- Born: 18 August 1905 Cologne, German Empire
- Died: 19 November 1997 (aged 92) Nashville, Tennessee, U.S.
- Education: University of Cologne University of Berlin
- Occupations: Sociologist, anthropologist, professor

= Emilio Willems =

German sociologist and anthropologist (1905–1997)

Emilo or Emilio Willems (18 August 1905 – 19 November 1997) was a German sociologist and anthropologist based in Brazil and, later on, in the United States.

During the 1940s, Willems made significant contributions to the institutionalization of sociological and anthropologic studies in Brazil. In 1941, at the invite of Fernando de Azevedo, Willems was the first anthropology lecturer at the University of São Paulo, where his classes would become obligatory for students of the social sciences.
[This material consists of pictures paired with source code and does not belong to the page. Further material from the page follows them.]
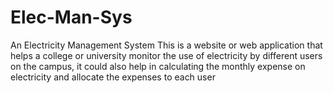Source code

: # Elec-Man-Sys
An Electricity Management System
This is a website or web application that helps a college or university monitor the use of electricity by different users on the campus, it could also help in calculating the monthly expense on electricity and allocate the expenses to each user
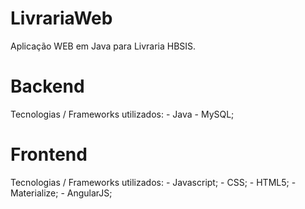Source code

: # LivrariaWeb
Aplicação WEB em Java para Livraria HBSIS.

# Backend
Tecnologias / Frameworks utilizados: 
      - Java
      - MySQL;
      
# Frontend
Tecnologias / Frameworks utilizados:
      - Javascript;
      - CSS;
      - HTML5;
      - Materialize;
      - AngularJS;
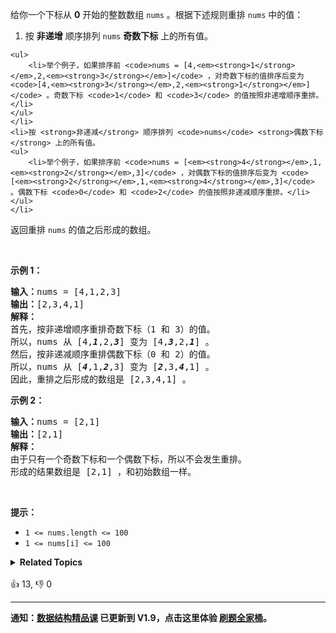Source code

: <p>给你一个下标从 <strong>0</strong> 开始的整数数组 <code>nums</code> 。根据下述规则重排 <code>nums</code> 中的值：</p>

<ol> 
 <li>按 <strong>非递增</strong> 顺序排列 <code>nums</code> <strong>奇数下标</strong> 上的所有值。 </li>
</ol>

    <ul>
    	<li>举个例子，如果排序前 <code>nums = [4,<em><strong>1</strong></em>,2,<em><strong>3</strong></em>]</code> ，对奇数下标的值排序后变为 <code>[4,<em><strong>3</strong></em>,2,<em><strong>1</strong></em>]</code> 。奇数下标 <code>1</code> 和 <code>3</code> 的值按照非递增顺序重排。</li>
    </ul>
    </li>
    <li>按 <strong>非递减</strong> 顺序排列 <code>nums</code> <strong>偶数下标</strong> 上的所有值。
    <ul>
    	<li>举个例子，如果排序前 <code>nums = [<em><strong>4</strong></em>,1,<em><strong>2</strong></em>,3]</code> ，对偶数下标的值排序后变为 <code>[<em><strong>2</strong></em>,1,<em><strong>4</strong></em>,3]</code> 。偶数下标 <code>0</code> 和 <code>2</code> 的值按照非递减顺序重排。</li>
    </ul>
    </li>


<p>返回重排 <code>nums</code> 的值之后形成的数组。</p>

<p>&nbsp;</p>

<p><strong>示例 1：</strong></p>

<pre>
<strong>输入：</strong>nums = [4,1,2,3]
<strong>输出：</strong>[2,3,4,1]
<strong>解释：</strong>
首先，按非递增顺序重排奇数下标（1 和 3）的值。
所以，nums 从 [4,<em><strong>1</strong></em>,2,<em><strong>3</strong></em>] 变为 [4,<em><strong>3</strong></em>,2,<em><strong>1</strong></em>] 。
然后，按非递减顺序重排偶数下标（0 和 2）的值。
所以，nums 从 [<em><strong>4</strong></em>,1,<em><strong>2</strong></em>,3] 变为 [<em><strong>2</strong></em>,3,<em><strong>4</strong></em>,1] 。
因此，重排之后形成的数组是 [2,3,4,1] 。
</pre>

<p><strong>示例 2：</strong></p>

<pre>
<strong>输入：</strong>nums = [2,1]
<strong>输出：</strong>[2,1]
<strong>解释：</strong>
由于只有一个奇数下标和一个偶数下标，所以不会发生重排。
形成的结果数组是 [2,1] ，和初始数组一样。 
</pre>

<p>&nbsp;</p>

<p><strong>提示：</strong></p>

<ul> 
 <li><code>1 &lt;= nums.length &lt;= 100</code></li> 
 <li><code>1 &lt;= nums[i] &lt;= 100</code></li> 
</ul>

<details><summary><strong>Related Topics</strong></summary>数组 | 排序</details><br>

<div>👍 13, 👎 0</div>

<div id="labuladong"><hr>

**通知：[数据结构精品课](https://aep.h5.xeknow.com/s/1XJHEO) 已更新到 V1.9，点击这里体验 [刷题全家桶](https://labuladong.gitee.io/algo/images/others/%E5%85%A8%E5%AE%B6%E6%A1%B6.jpg)。**

</div>



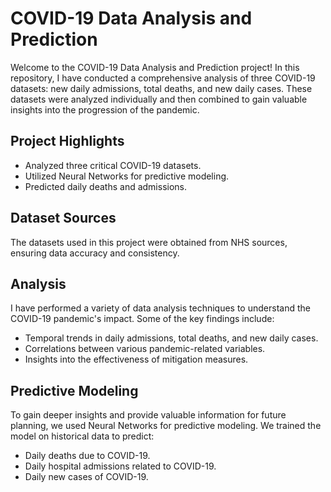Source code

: <div class="project-introduction">
    <h1>COVID-19 Data Analysis and Prediction</h1>
    <p>Welcome to the COVID-19 Data Analysis and Prediction project! In this repository, I have conducted a comprehensive analysis of three COVID-19 datasets: new daily admissions, total deaths, and new daily cases. These datasets were analyzed individually and then combined to gain valuable insights into the progression of the pandemic.</p>
</div>

<div class="project-highlights">
    <h2>Project Highlights</h2>
    <ul>
        <li>Analyzed three critical COVID-19 datasets.</li>
        <li>Utilized Neural Networks for predictive modeling.</li>
        <li>Predicted daily deaths and admissions.</li>
    </ul>
</div>

<div class="dataset-sources">
    <h2>Dataset Sources</h2>
    <p>The datasets used in this project were obtained from NHS sources, ensuring data accuracy and consistency.</p>
</div>

<div class="analysis">
    <h2>Analysis</h2>
    <p>I have performed a variety of data analysis techniques to understand the COVID-19 pandemic's impact. Some of the key findings include:</p>
    <ul>
        <li>Temporal trends in daily admissions, total deaths, and new daily cases.</li>
        <li>Correlations between various pandemic-related variables.</li>
        <li>Insights into the effectiveness of mitigation measures.</li>
    </ul>
</div>

<div class="predictive-modeling">
    <h2>Predictive Modeling</h2>
    <p>To gain deeper insights and provide valuable information for future planning, we used Neural Networks for predictive modeling. We trained the model on historical data to predict:</p>
    <ul>
        <li>Daily deaths due to COVID-19.</li>
        <li>Daily hospital admissions related to COVID-19.</li>
        <li>Daily new cases of COVID-19.</li>
    </ul>
</div>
He played a major role in the graduation of the first generations of Brazilian anthropologists and sociologists.

== Biography ==
Willems was born on 18 August 1905 in a suburb of the city of Cologne, in what was then the German Empire, into a Catholic family. He attended the elite Gynnasium Tricoronato of Cologne, where he studied Latin, Greek, and classic literature. In 1924, he began, his studies in economic sciences at the University of Cologne, and continued on to the University of Berlin. During his time at the latter, he came into contact with the German school of sociology that, at the time, contained influences from the ideas of Ernst Troeltsch, Max Weber, Werner Sombart, Wilhelm Dilthey, and Georg Simmel, among others. Along with these influences, he attended classes taught by ethnologists Alfred Vierkandt and Richard Thurnwald.

In 1931, as the Nazi Party came into power, Willems emigrated to Brazil, moving to the city of Brusque in Santa Catarina state, where he lectured at a Catholic seminary. In 1936, he was transferred to São Paulo, where he began to lecture in sociology at the Escola de Sociologia e Política de São Paulo, becoming the colleague of, among others, Donald Pierson and Herbert Baldus. Starting in 1941, he became a full time professor of anthropology at the Faculty of Philosophy, Sciences, and Letters at the University of São Paulo. While there, he taught sociology classes, the discipline in which he would obtain his ability to teach doctorate courses in 1937.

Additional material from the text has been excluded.